Accordo Tiscali Fastweb, che rafforzano le proprie strategie

L’ultra-broadband di Tiscali raggiungerà 18 milioni di famiglie. Fastweb acquisisce la licenza LTE con l’obiettivo di essere il primo convergente. L’accordo vale 153 milioni di euro

Alex Kossuta (CEO di Tiscali) e Alberto Calcagno (CEO di Fastweb)
Alex Kossuta (CEO di Tiscali) e Alberto Calcagno (CEO di Fastweb)
TiscaliNews

E’ un accordo importante quello siglato tra Fastweb e Tiscali, un accordo che rafforza la partnership strategica avviata nel dicembre 2016 e che ora consentirà alle due società di affrontare nuove sfide. Grazie all'accordo Fastweb acquisisce la licenza detenuta da Aria (controllata di Tiscali) per 40 Mhz nella banda 3.5 Ghz e il ramo di azienda Fixed Wireless Access (FWA) di Tiscali, che comprende infrastrutture FWA (836 torri) e 34 FTE. Allo stesso tempo, Tiscali ottiene il pieno accesso all'infrastruttura di rete basata su fibra di Fastweb e all'infrastruttura FWA oggetto dell’acquisizione. Tiscali continuerà pertanto a fornire servizi LTE FWA ai propri clienti in aree di digital divide esteso e, allo stesso tempo, potrà sfruttare l'accesso alla rete in fibra ad alte prestazioni di Fastweb per aumentare la propria copertura di rete fissa a livello nazionale, oltre ad operare come operatore mobile MVNO.

L’ultra-broadband Tiscali raggiungerà 18 milioni di famiglie

“Questo accordo - ha evidenziato Alex Kossuta, CEO di Tiscali - rappresenta una grande opportunità per aumentare e migliorare la presenza sul mercato di Tiscali. Oltre ai servizi LTE Fixed Wireless, l'azienda espanderà rapidamente la propria copertura a banda ultra larga in tutta Italia, senza costi aggiuntivi e sarà in grado di riposizionarsi per perseguire i propri obiettivi strategici in modo più efficiente ed efficace”. Tiscali, oltre a fornire di servizi di connettività basati sulla rete wireless LTE, estenderà la sua offerta di rete fissa ultra-broadband dagli attuali 8 milioni a 18 milioni di famiglie, grazie all'accesso all'infrastruttura in fibra di Fastweb che copre direttamente il 30 per cento delle famiglie italiane e indirettamente il 65 per cento.

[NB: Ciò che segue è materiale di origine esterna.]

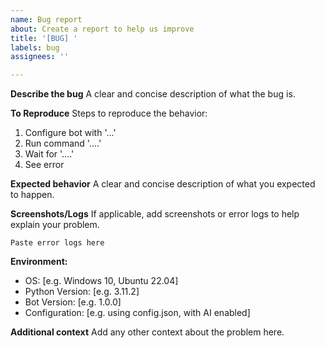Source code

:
 ```yaml
---
name: Bug report
about: Create a report to help us improve
title: '[BUG] '
labels: bug
assignees: ''

---
```


**Describe the bug**
A clear and concise description of what the bug is.

**To Reproduce**
Steps to reproduce the behavior:
1. Configure bot with '...'
2. Run command '....'
3. Wait for '....'
4. See error

**Expected behavior**
A clear and concise description of what you expected to happen.

**Screenshots/Logs**
If applicable, add screenshots or error logs to help explain your problem.

```
Paste error logs here
```

**Environment:**
 - OS: [e.g. Windows 10, Ubuntu 22.04]
 - Python Version: [e.g. 3.11.2]
 - Bot Version: [e.g. 1.0.0]
 - Configuration: [e.g. using config.json, with AI enabled]

**Additional context**
Add any other context about the problem here.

Tiscali beneficerà quindi di una significativa riduzione dei costi operativi e delle necessità di investimento, migliorando la propria value proposition e rafforzando il proprio modello di business.

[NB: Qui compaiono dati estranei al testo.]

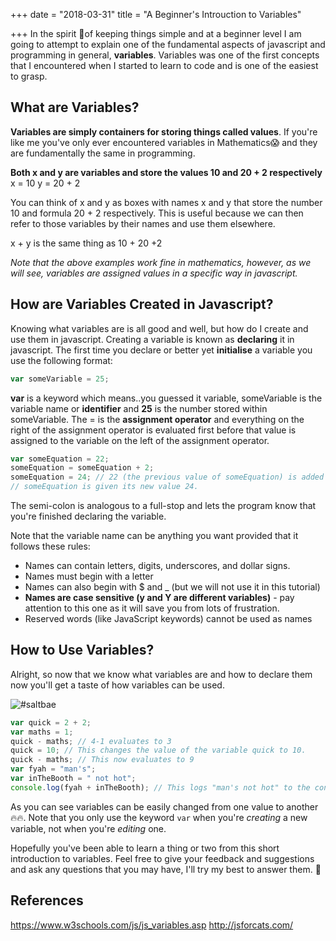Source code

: +++
date = "2018-03-31"
title = "A Beginner's Introuction to Variables"

+++
In the spirit 👻of keeping things simple and at a beginner level I am going to attempt to explain one of the fundamental aspects of javascript and programming in general, **variables**. Variables was one of the first concepts that I encountered when I started to learn to code and is one of the easiest to grasp. 

## What are Variables?

**Variables are simply containers for storing things called values**. If you're like me you've only ever encountered variables in Mathematics😱 and they are fundamentally the same in programming.

**Both x and y are variables and store the values 10 and 20 + 2 respectively**
x = 10
y = 20 + 2

You can think of x and y as boxes with names x and y that store the number 10 and formula 20 + 2 respectively. This is useful because we can then refer to those variables by their names and use them elsewhere.

x + y is the same thing as 10 + 20 +2

*Note that the above examples work fine in mathematics, however, as we will see, variables are assigned values in a specific way in javascript.*

## How are Variables Created in Javascript?

Knowing what variables are is all good and well, but how do I create and use them in javascript. Creating a variable is known as **declaring** it in javascript. The first time you declare or better yet **initialise** a variable you use the following format:

```js
var someVariable = 25;
```

**var** is a keyword which means..you guessed it variable, someVariable is the variable name or **identifier** and **25** is the number stored within someVariable. The = is the **assignment operator** and everything on the right of the assignment operator is evaluated first before that value is assigned to the variable on the left of the assignment operator.

```js
var someEquation = 22;
someEquation = someEquation + 2; 
someEquation = 24; // 22 (the previous value of someEquation) is added to 2 before
// someEquation is given its new value 24. 
```

The semi-colon is analogous to a full-stop and lets the program know that you're finished declaring the variable. 

Note that the variable name can be anything you want provided that it follows these rules: 

-   Names can contain letters, digits, underscores, and dollar signs.
-   Names must begin with a letter
-   Names can also begin with $ and _ (but we will not use it in this tutorial)
-   **Names are case sensitive (y and Y are different variables)** - pay attention to this one as it will save you from lots of frustration. 
-   Reserved words (like JavaScript keywords) cannot be used as names

## How to Use Variables?

Alright, so now that we know what variables are and how to declare them now you'll get a taste of how variables can be used. 

![#saltbae](https://media.giphy.com/media/l4Jz3a8jO92crUlWM/giphy.gif)

```js
var quick = 2 + 2;
var maths = 1;
quick - maths; // 4-1 evaluates to 3
quick = 10; // This changes the value of the variable quick to 10.
quick - maths; // This now evaluates to 9
var fyah = "man's";
var inTheBooth = " not hot";
console.log(fyah + inTheBooth); // This logs "man's not hot" to the console. 
```

As you can see variables can be easily changed from one value to another 🔥🔥. Note that you only use the keyword  `var`  when you're  _creating_  a new variable, not when you're  _editing_  one. 

Hopefully you've been able to learn a thing or two from this short introduction to variables. Feel free to give your feedback and suggestions and ask any questions that you may have, I'll try my best to answer them. 😬

## References
https://www.w3schools.com/js/js_variables.asp
http://jsforcats.com/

Fastweb rafforza la leadership nel mercato convergente fisso-mobile

Pienamente soddisfatto anche Alberto Calcagno, amministratore delegato di Fastweb: “Siamo particolarmente orgogliosi dell'accordo raggiunto con Tiscali perché consente a Fastweb di sfruttare il vantaggio strategico acquisito con le sperimentazioni 5G lanciate in diverse città italiane nel 2017: la titolarità a lungo termine di una parte così pregiata dello spettro ci consente di accelerare l'implementazione di un'infrastruttura 5G rafforzando così la nostra leadership nel mercato convergente fisso-mobile”.

L’operazione presenta vantaggi per entrambi le società

“Tiscali - dice Calcagno - potrà continuare a offrire i suoi servizi con una struttura infrastructure light. Dal canto nostro avremo asset che ci permetteranno di avere un vantaggio competitivo sul 5G di almeno 24 mesi”. Fastweb, infatti, si assicura l'accesso a lungo termine ad una risorsa scarsa e pregiata, una porzione di spettro nella banda 3,5 Ghz, rafforzando così la sua strategia di convergenza fisso-mobile e acquisendo la capacità di realizzare rapidamente una rete 5G a partire dalle principali città italiane. Fastweb sarà inoltre in grado di potenziare la propria offerta di connettività a banda larga sfruttando la rete LTE fixed wireless di Tiscali per fornire servizi di accesso a banda larga ad alte prestazioni ai propri clienti nelle aree di digital divide esteso.

Operazione da 153 milioni di euro

L’accordo firmato prevede per Tiscali 150 milioni di euro in totale, di cui 100 milioni cash, che saranno pagati in due tranche, una a completamento delle clausole sospensive dell’accordo (approvazione delle autorità competenti e piano asseverato di ristrutturazione del debito finanziario di Tiscali) e la seconda nel 2019, oltre a 40 milioni in “cash”, ovvero in servizi di connettività su rete Fastweb e 13 milioni a ripianamento di debiti verso fornitori.